Data items
....
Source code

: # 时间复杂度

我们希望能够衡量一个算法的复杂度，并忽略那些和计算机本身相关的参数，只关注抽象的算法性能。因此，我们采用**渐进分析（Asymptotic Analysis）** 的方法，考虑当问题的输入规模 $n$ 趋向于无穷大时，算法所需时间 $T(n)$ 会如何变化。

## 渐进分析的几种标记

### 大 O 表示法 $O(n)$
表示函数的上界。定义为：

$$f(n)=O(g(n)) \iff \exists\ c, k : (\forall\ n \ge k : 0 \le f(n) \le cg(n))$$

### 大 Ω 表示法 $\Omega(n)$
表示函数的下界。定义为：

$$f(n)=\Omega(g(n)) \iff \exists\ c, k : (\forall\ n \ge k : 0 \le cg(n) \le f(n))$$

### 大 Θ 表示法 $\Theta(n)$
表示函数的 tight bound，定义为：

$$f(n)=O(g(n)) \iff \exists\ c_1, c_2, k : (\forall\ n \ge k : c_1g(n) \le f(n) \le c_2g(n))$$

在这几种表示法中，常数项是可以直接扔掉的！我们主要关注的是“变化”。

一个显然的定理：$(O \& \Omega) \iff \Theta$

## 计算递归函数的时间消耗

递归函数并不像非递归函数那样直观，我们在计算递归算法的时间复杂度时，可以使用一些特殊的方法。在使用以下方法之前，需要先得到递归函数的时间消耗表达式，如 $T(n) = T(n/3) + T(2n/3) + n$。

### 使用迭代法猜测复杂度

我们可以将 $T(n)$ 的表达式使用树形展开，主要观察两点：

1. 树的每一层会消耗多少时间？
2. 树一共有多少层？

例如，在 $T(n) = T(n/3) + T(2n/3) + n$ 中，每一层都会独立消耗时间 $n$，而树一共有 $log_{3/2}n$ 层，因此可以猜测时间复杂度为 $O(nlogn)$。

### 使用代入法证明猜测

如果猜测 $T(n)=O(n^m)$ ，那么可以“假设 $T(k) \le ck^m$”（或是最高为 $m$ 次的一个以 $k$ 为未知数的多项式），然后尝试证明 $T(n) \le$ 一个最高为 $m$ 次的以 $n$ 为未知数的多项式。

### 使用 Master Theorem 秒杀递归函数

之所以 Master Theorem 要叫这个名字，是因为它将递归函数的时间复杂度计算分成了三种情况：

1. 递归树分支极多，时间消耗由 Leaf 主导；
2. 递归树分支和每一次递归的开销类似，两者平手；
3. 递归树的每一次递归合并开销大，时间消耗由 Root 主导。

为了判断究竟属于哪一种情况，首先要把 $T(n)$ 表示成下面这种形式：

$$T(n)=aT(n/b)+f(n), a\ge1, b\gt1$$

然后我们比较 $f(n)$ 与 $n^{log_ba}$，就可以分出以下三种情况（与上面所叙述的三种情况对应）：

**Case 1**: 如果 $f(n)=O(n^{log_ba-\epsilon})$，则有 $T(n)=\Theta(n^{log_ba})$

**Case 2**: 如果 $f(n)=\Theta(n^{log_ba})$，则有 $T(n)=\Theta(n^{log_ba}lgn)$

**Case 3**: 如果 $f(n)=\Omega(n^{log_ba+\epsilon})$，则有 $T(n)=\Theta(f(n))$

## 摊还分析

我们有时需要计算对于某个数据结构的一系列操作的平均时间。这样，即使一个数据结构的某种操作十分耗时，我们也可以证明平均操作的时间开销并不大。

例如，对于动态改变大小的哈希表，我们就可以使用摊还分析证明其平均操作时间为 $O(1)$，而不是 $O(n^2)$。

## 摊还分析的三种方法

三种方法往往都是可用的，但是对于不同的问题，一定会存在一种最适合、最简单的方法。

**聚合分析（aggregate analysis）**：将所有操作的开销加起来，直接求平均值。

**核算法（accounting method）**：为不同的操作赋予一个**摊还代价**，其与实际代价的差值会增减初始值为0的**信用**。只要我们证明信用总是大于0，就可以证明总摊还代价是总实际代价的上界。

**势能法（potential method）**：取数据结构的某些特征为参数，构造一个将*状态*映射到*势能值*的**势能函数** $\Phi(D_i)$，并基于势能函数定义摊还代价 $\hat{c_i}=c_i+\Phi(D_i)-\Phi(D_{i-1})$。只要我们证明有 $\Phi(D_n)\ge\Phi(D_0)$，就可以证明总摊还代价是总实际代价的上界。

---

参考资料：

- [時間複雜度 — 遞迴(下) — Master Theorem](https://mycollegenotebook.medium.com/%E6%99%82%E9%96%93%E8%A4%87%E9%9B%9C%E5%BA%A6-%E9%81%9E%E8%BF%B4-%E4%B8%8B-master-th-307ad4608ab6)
....
ABOUT THIS TASK :: Write out every record again, exactly as it was written.

YOUR SOLUTION ::
Source code

: # 时间复杂度

我们希望能够衡量一个算法的复杂度，并忽略那些和计算机本身相关的参数，只关注抽象的算法性能。因此，我们采用**渐进分析（Asymptotic Analysis）** 的方法，考虑当问题的输入规模 $n$ 趋向于无穷大时，算法所需时间 $T(n)$ 会如何变化。

## 渐进分析的几种标记

### 大 O 表示法 $O(n)$
表示函数的上界。定义为：

$$f(n)=O(g(n)) \iff \exists\ c, k : (\forall\ n \ge k : 0 \le f(n) \le cg(n))$$

### 大 Ω 表示法 $\Omega(n)$
表示函数的下界。定义为：

$$f(n)=\Omega(g(n)) \iff \exists\ c, k : (\forall\ n \ge k : 0 \le cg(n) \le f(n))$$

### 大 Θ 表示法 $\Theta(n)$
表示函数的 tight bound，定义为：

$$f(n)=O(g(n)) \iff \exists\ c_1, c_2, k : (\forall\ n \ge k : c_1g(n) \le f(n) \le c_2g(n))$$

在这几种表示法中，常数项是可以直接扔掉的！我们主要关注的是“变化”。

一个显然的定理：$(O \& \Omega) \iff \Theta$

## 计算递归函数的时间消耗

递归函数并不像非递归函数那样直观，我们在计算递归算法的时间复杂度时，可以使用一些特殊的方法。在使用以下方法之前，需要先得到递归函数的时间消耗表达式，如 $T(n) = T(n/3) + T(2n/3) + n$。

### 使用迭代法猜测复杂度

我们可以将 $T(n)$ 的表达式使用树形展开，主要观察两点：

1. 树的每一层会消耗多少时间？
2. 树一共有多少层？

例如，在 $T(n) = T(n/3) + T(2n/3) + n$ 中，每一层都会独立消耗时间 $n$，而树一共有 $log_{3/2}n$ 层，因此可以猜测时间复杂度为 $O(nlogn)$。

### 使用代入法证明猜测

如果猜测 $T(n)=O(n^m)$ ，那么可以“假设 $T(k) \le ck^m$”（或是最高为 $m$ 次的一个以 $k$ 为未知数的多项式），然后尝试证明 $T(n) \le$ 一个最高为 $m$ 次的以 $n$ 为未知数的多项式。

### 使用 Master Theorem 秒杀递归函数

之所以 Master Theorem 要叫这个名字，是因为它将递归函数的时间复杂度计算分成了三种情况：

1. 递归树分支极多，时间消耗由 Leaf 主导；
2. 递归树分支和每一次递归的开销类似，两者平手；
3. 递归树的每一次递归合并开销大，时间消耗由 Root 主导。

为了判断究竟属于哪一种情况，首先要把 $T(n)$ 表示成下面这种形式：

$$T(n)=aT(n/b)+f(n), a\ge1, b\gt1$$

然后我们比较 $f(n)$ 与 $n^{log_ba}$，就可以分出以下三种情况（与上面所叙述的三种情况对应）：

**Case 1**: 如果 $f(n)=O(n^{log_ba-\epsilon})$，则有 $T(n)=\Theta(n^{log_ba})$

**Case 2**: 如果 $f(n)=\Theta(n^{log_ba})$，则有 $T(n)=\Theta(n^{log_ba}lgn)$

**Case 3**: 如果 $f(n)=\Omega(n^{log_ba+\epsilon})$，则有 $T(n)=\Theta(f(n))$

## 摊还分析

我们有时需要计算对于某个数据结构的一系列操作的平均时间。这样，即使一个数据结构的某种操作十分耗时，我们也可以证明平均操作的时间开销并不大。

例如，对于动态改变大小的哈希表，我们就可以使用摊还分析证明其平均操作时间为 $O(1)$，而不是 $O(n^2)$。

## 摊还分析的三种方法

三种方法往往都是可用的，但是对于不同的问题，一定会存在一种最适合、最简单的方法。

**聚合分析（aggregate analysis）**：将所有操作的开销加起来，直接求平均值。

**核算法（accounting method）**：为不同的操作赋予一个**摊还代价**，其与实际代价的差值会增减初始值为0的**信用**。只要我们证明信用总是大于0，就可以证明总摊还代价是总实际代价的上界。

**势能法（potential method）**：取数据结构的某些特征为参数，构造一个将*状态*映射到*势能值*的**势能函数** $\Phi(D_i)$，并基于势能函数定义摊还代价 $\hat{c_i}=c_i+\Phi(D_i)-\Phi(D_{i-1})$。只要我们证明有 $\Phi(D_n)\ge\Phi(D_0)$，就可以证明总摊还代价是总实际代价的上界。

---

参考资料：

- [時間複雜度 — 遞迴(下) — Master Theorem](https://mycollegenotebook.medium.com/%E6%99%82%E9%96%93%E8%A4%87%E9%9B%9C%E5%BA%A6-%E9%81%9E%E8%BF%B4-%E4%B8%8B-master-th-307ad4608ab6)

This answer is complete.